--- Information provided Enclosed Below ---

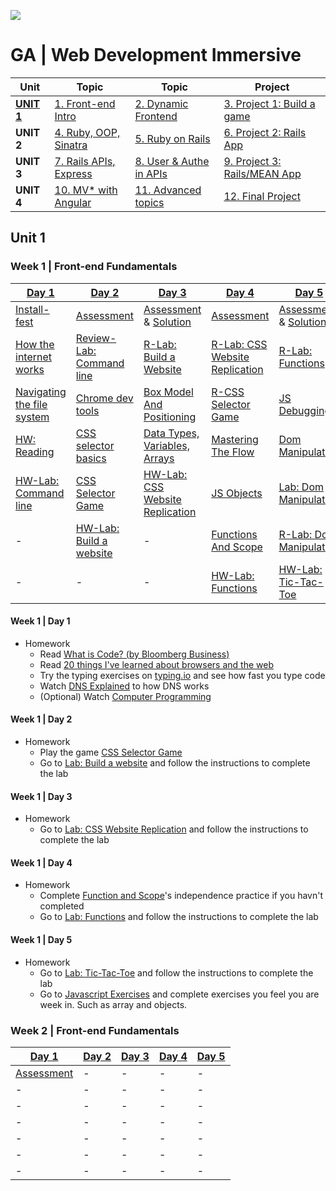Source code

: ![](https://ga-dash.s3.amazonaws.com/production/assets/logo-9f88ae6c9c3871690e33280fcf557f33.png)
# GA | Web Development Immersive

| Unit                 | Topic                              | Topic                              | Project
|------------          |------------------------------------|------------------------------------|--------------------------------------
| **[UNIT 1](#unit1)** | [1. Front-end Intro](#week1)       | [2. Dynamic Frontend](#week2)      | [3. Project 1: Build a game](#week3)
| **UNIT 2**           | [4. Ruby, OOP, Sinatra](#week4)    | [5. Ruby on Rails](#week5)         | [6. Project 2: Rails App](#week6)
| **UNIT 3**           | [7. Rails APIs, Express](#week7)   | [8. User & Authe in APIs](#week8)  | [9. Project 3: Rails/MEAN App](#week9)
| **UNIT 4**           | [10. MV* with Angular](#week10)    | [11. Advanced topics](#week11)     | [12. Final Project](#week12)

<a name="unit1"></a>
## Unit 1

<a name="week1"></a>
### Week 1 | Front-end Fundamentals

[Day 1](#w1d1)                           | [Day 2](#w1d2)                          | [Day 3](#w1d3)                          | [Day 4](#w1d4)                          | [Day 5](#w1d5)                          |
---------------------------------------- | --------------------------------------- | --------------------------------------- | --------------------------------------- | --------------------------------------- |
[Install-fest][1-1A]                     | [Assessment][1-2A]                      | [Assessment][1-3A] & [Solution][1-3B]   | [Assessment][1-4A]                      | [Assessment][1-5A] & [Solution][1-5B]   |
[How the internet works][1-1B]           | [Review-Lab: Command line][1-1E]        | [R-Lab: Build a Website][1-2E]          | [R-Lab: CSS Website Replication][1-3E]  | [R-Lab: Functions][1-4E]                |
[Navigating the file system][1-1C]       | [Chrome dev tools][1-2B]                | [Box Model And Positioning][1-3C]       | [R-CSS Selector Game][1-2D]             | [JS Debugging][1-5C]                    |
[HW: Reading][1-1D]                      | [CSS selector basics ][1-2C]            | [Data Types, Variables, Arrays][1-3D]   | [Mastering The Flow][1-4B]              | [Dom Manipulation][1-5D]                |
[HW-Lab: Command line][1-1E]             | [CSS Selector Game][1-2D]               | [HW-Lab: CSS Website Replication][1-3E] | [JS Objects][1-4C]                      | [Lab: Dom Manipulation][1-5E]           |
-                                        | [HW-Lab: Build a website][1-2E]         | -                                       | [Functions And Scope][1-4D]             | [R-Lab: Dom Manipulation][1-5E]         |
-                                        | -                                       | -                                       | [HW-Lab: Functions][1-4E]               | [HW-Lab: Tic-Tac-Toe][1-5F]             |

[1-1A]: 00-programming/install-fest/README.md                     "Install-Fest!"
[1-1B]: 00-programming/internet-fundamentals-lesson               "Internet fundamentals"
[1-1C]: 01-workflow/terminal-navigating-the-file-system-lesson    "Navigating the file system"
[1-1D]: #w1d1                                                     "Homework"
[1-1E]: https://github.com/wdi-hk-9/my-favourite-things           "Command line lab Lab"

[1-2A]: 14-assessments/w01d2.md                                   "Assessment"
[1-2B]: 01-workflow/chrome-dev-tools-lesson                       "Chrome Dev Tools"
[1-2C]: 02-front-end-intro/css-selector-basics                    "CSS Selector Basics"
[1-2D]: http://flukeout.github.io                                 "CSS Selector Game"
[1-2E]: https://github.com/wdi-hk-9/lab-html-css-website          "HW-Build a website Lab"

[1-3A]: 14-assessments/w01d3.md                                   "Assessment"
[1-3B]: 14-assessments/w01d3-solution.html                        "Assessment-Solution"
[1-3C]: 02-front-end-intro/css-box-model-and-positioning          "Box Model And Positioning"
[1-3D]: 00-programming/js-data-types-variables-and-arrays         "Data Types, Variables, Arrays"
[1-3E]: https://github.com/wdi-hk-9/lab-css-site-replication      "CSS Web Replication Lab"

[1-4A]: 14-assessments/w01d4.md                                   "Assessment"
[1-4B]: 00-programming/js-control-flow-lesson                     "Mastering The Flow"
[1-4C]: 00-programming/js-objects-lesson                          "JS Objects"
[1-4D]: 00-programming/js-functions-and-scope                     "Function and Scope"
[1-4E]: https://github.com/wdi-hk-9/lab-js-functions              "Javascript Lab"

[1-5A]: 14-assessments/w01d5.md                                   "Assessment"
[1-5B]: 14-assessments/w01d5-solution.md                          "Assessment-Solution"
[1-5C]: 00-programming/js-debugging-lesson                        "JS Debugging"
[1-5D]: 02-front-end-intro/js-dom-manipulation-lesson             "Dom Manipulation"
[1-5E]: https://github.com/wdi-hk-9/lab-js-dom-manipulation       "Dom Manipulation Lab"
[1-5F]: https://github.com/wdi-hk-9/lab-js-tic-tac-toe            "Tic-Tac-Toe Lab"
[1-5G]: http://www.w3resource.com/javascript-exercises/           "Javascript Exercises"

#### Week 1 | Day 1
<a name="w1d1"></a>

- Homework
  - Read [What is Code? (by Bloomberg Business)](http://www.bloomberg.com/graphics/2015-paul-ford-what-is-code/)
  - Read [20 things I've learned about browsers and the web](http://www.20thingsilearned.com/en-US/home)
  - Try the typing exercises on [typing.io](https://www.typing.io/) and see how fast you type code
  - Watch [DNS Explained](https://www.youtube.com/watch?v=72snZctFFtA) to how DNS works
  - (Optional) Watch [Computer Programming](https://www.youtube.com/watch?v=OWsyrnOBsJs)

#### Week 1 | Day 2
<a name="w1d2"></a>

- Homework
  - Play the game [CSS Selector Game][1-2D] 
  - Go to [Lab: Build a website][1-2E] and follow the instructions to complete the lab

#### Week 1 | Day 3
<a name="w1d3"></a>

- Homework
  - Go to [Lab: CSS Website Replication][1-3E] and follow the instructions to complete the lab

#### Week 1 | Day 4
<a name="w1d4"></a>

- Homework
  - Complete [Function and Scope][1-4D]'s independence practice if you havn't completed
  - Go to [Lab: Functions][1-4E] and follow the instructions to complete the lab

#### Week 1 | Day 5
<a name="w1d5"></a>

- Homework
  - Go to [Lab: Tic-Tac-Toe][1-5F] and follow the instructions to complete the lab
  - Go to [Javascript Exercises][1-5G] and complete exercises you feel you are week in. Such as array and objects.

<a name="week2"></a>
### Week 2 | Front-end Fundamentals

[Day 1](#w2d1)                           | [Day 2](#w2d2)                          | [Day 3](#w2d3)                          | [Day 4](#w2d4)                          | [Day 5](#w2d5)                          |
---------------------------------------- | --------------------------------------- | --------------------------------------- | --------------------------------------- | --------------------------------------- |
[Assessment][2-1A]                       | -                                       | -                                       | -                                       | -                                       |
-                                        | -                                       | -                                       | -                                       | -                                       |
-                                        | -                                       | -                                       | -                                       | -                                       |
-                                        | -                                       | -                                       | -                                       | -                                       |
-                                        | -                                       | -                                       | -                                       | -                                       |
-                                        | -                                       | -                                       | -                                       | -                                       |
-                                        | -                                       | -                                       | -                                       | -                                       |

[2-1A]: 14-assessments/w02d1.md                                 "Assessment"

--- End of Enclosed Information provided ---

## Work order
Reproduce the data above in full, exactly, with the images removed.

## Solution to this problem
Source code

: ![](https://ga-dash.s3.amazonaws.com/production/assets/logo-9f88ae6c9c3871690e33280fcf557f33.png)
# GA | Web Development Immersive

| Unit                 | Topic                              | Topic                              | Project
|------------          |------------------------------------|------------------------------------|--------------------------------------
| **[UNIT 1](#unit1)** | [1. Front-end Intro](#week1)       | [2. Dynamic Frontend](#week2)      | [3. Project 1: Build a game](#week3)
| **UNIT 2**           | [4. Ruby, OOP, Sinatra](#week4)    | [5. Ruby on Rails](#week5)         | [6. Project 2: Rails App](#week6)
| **UNIT 3**           | [7. Rails APIs, Express](#week7)   | [8. User & Authe in APIs](#week8)  | [9. Project 3: Rails/MEAN App](#week9)
| **UNIT 4**           | [10. MV* with Angular](#week10)    | [11. Advanced topics](#week11)     | [12. Final Project](#week12)

<a name="unit1"></a>
## Unit 1

<a name="week1"></a>
### Week 1 | Front-end Fundamentals

[Day 1](#w1d1)                           | [Day 2](#w1d2)                          | [Day 3](#w1d3)                          | [Day 4](#w1d4)                          | [Day 5](#w1d5)                          |
---------------------------------------- | --------------------------------------- | --------------------------------------- | --------------------------------------- | --------------------------------------- |
[Install-fest][1-1A]                     | [Assessment][1-2A]                      | [Assessment][1-3A] & [Solution][1-3B]   | [Assessment][1-4A]                      | [Assessment][1-5A] & [Solution][1-5B]   |
[How the internet works][1-1B]           | [Review-Lab: Command line][1-1E]        | [R-Lab: Build a Website][1-2E]          | [R-Lab: CSS Website Replication][1-3E]  | [R-Lab: Functions][1-4E]                |
[Navigating the file system][1-1C]       | [Chrome dev tools][1-2B]                | [Box Model And Positioning][1-3C]       | [R-CSS Selector Game][1-2D]             | [JS Debugging][1-5C]                    |
[HW: Reading][1-1D]                      | [CSS selector basics ][1-2C]            | [Data Types, Variables, Arrays][1-3D]   | [Mastering The Flow][1-4B]              | [Dom Manipulation][1-5D]                |
[HW-Lab: Command line][1-1E]             | [CSS Selector Game][1-2D]               | [HW-Lab: CSS Website Replication][1-3E] | [JS Objects][1-4C]                      | [Lab: Dom Manipulation][1-5E]           |
-                                        | [HW-Lab: Build a website][1-2E]         | -                                       | [Functions And Scope][1-4D]             | [R-Lab: Dom Manipulation][1-5E]         |
-                                        | -                                       | -                                       | [HW-Lab: Functions][1-4E]               | [HW-Lab: Tic-Tac-Toe][1-5F]             |

[1-1A]: 00-programming/install-fest/README.md                     "Install-Fest!"
[1-1B]: 00-programming/internet-fundamentals-lesson               "Internet fundamentals"
[1-1C]: 01-workflow/terminal-navigating-the-file-system-lesson    "Navigating the file system"
[1-1D]: #w1d1                                                     "Homework"
[1-1E]: https://github.com/wdi-hk-9/my-favourite-things           "Command line lab Lab"

[1-2A]: 14-assessments/w01d2.md                                   "Assessment"
[1-2B]: 01-workflow/chrome-dev-tools-lesson                       "Chrome Dev Tools"
[1-2C]: 02-front-end-intro/css-selector-basics                    "CSS Selector Basics"
[1-2D]: http://flukeout.github.io                                 "CSS Selector Game"
[1-2E]: https://github.com/wdi-hk-9/lab-html-css-website          "HW-Build a website Lab"

[1-3A]: 14-assessments/w01d3.md                                   "Assessment"
[1-3B]: 14-assessments/w01d3-solution.html                        "Assessment-Solution"
[1-3C]: 02-front-end-intro/css-box-model-and-positioning          "Box Model And Positioning"
[1-3D]: 00-programming/js-data-types-variables-and-arrays         "Data Types, Variables, Arrays"
[1-3E]: https://github.com/wdi-hk-9/lab-css-site-replication      "CSS Web Replication Lab"

[1-4A]: 14-assessments/w01d4.md                                   "Assessment"
[1-4B]: 00-programming/js-control-flow-lesson                     "Mastering The Flow"
[1-4C]: 00-programming/js-objects-lesson                          "JS Objects"
[1-4D]: 00-programming/js-functions-and-scope                     "Function and Scope"
[1-4E]: https://github.com/wdi-hk-9/lab-js-functions              "Javascript Lab"

[1-5A]: 14-assessments/w01d5.md                                   "Assessment"
[1-5B]: 14-assessments/w01d5-solution.md                          "Assessment-Solution"
[1-5C]: 00-programming/js-debugging-lesson                        "JS Debugging"
[1-5D]: 02-front-end-intro/js-dom-manipulation-lesson             "Dom Manipulation"
[1-5E]: https://github.com/wdi-hk-9/lab-js-dom-manipulation       "Dom Manipulation Lab"
[1-5F]: https://github.com/wdi-hk-9/lab-js-tic-tac-toe            "Tic-Tac-Toe Lab"
[1-5G]: http://www.w3resource.com/javascript-exercises/           "Javascript Exercises"

#### Week 1 | Day 1
<a name="w1d1"></a>

- Homework
  - Read [What is Code? (by Bloomberg Business)](http://www.bloomberg.com/graphics/2015-paul-ford-what-is-code/)
  - Read [20 things I've learned about browsers and the web](http://www.20thingsilearned.com/en-US/home)
  - Try the typing exercises on [typing.io](https://www.typing.io/) and see how fast you type code
  - Watch [DNS Explained](https://www.youtube.com/watch?v=72snZctFFtA) to how DNS works
  - (Optional) Watch [Computer Programming](https://www.youtube.com/watch?v=OWsyrnOBsJs)

#### Week 1 | Day 2
<a name="w1d2"></a>

- Homework
  - Play the game [CSS Selector Game][1-2D] 
  - Go to [Lab: Build a website][1-2E] and follow the instructions to complete the lab

#### Week 1 | Day 3
<a name="w1d3"></a>

- Homework
  - Go to [Lab: CSS Website Replication][1-3E] and follow the instructions to complete the lab

#### Week 1 | Day 4
<a name="w1d4"></a>

- Homework
  - Complete [Function and Scope][1-4D]'s independence practice if you havn't completed
  - Go to [Lab: Functions][1-4E] and follow the instructions to complete the lab

#### Week 1 | Day 5
<a name="w1d5"></a>

- Homework
  - Go to [Lab: Tic-Tac-Toe][1-5F] and follow the instructions to complete the lab
  - Go to [Javascript Exercises][1-5G] and complete exercises you feel you are week in. Such as array and objects.

<a name="week2"></a>
### Week 2 | Front-end Fundamentals

[Day 1](#w2d1)                           | [Day 2](#w2d2)                          | [Day 3](#w2d3)                          | [Day 4](#w2d4)                          | [Day 5](#w2d5)                          |
---------------------------------------- | --------------------------------------- | --------------------------------------- | --------------------------------------- | --------------------------------------- |
[Assessment][2-1A]                       | -                                       | -                                       | -                                       | -                                       |
-                                        | -                                       | -                                       | -                                       | -                                       |
-                                        | -                                       | -                                       | -                                       | -                                       |
-                                        | -                                       | -                                       | -                                       | -                                       |
-                                        | -                                       | -                                       | -                                       | -                                       |
-                                        | -                                       | -                                       | -                                       | -                                       |
-                                        | -                                       | -                                       | -                                       | -                                       |

[2-1A]: 14-assessments/w02d1.md                                 "Assessment"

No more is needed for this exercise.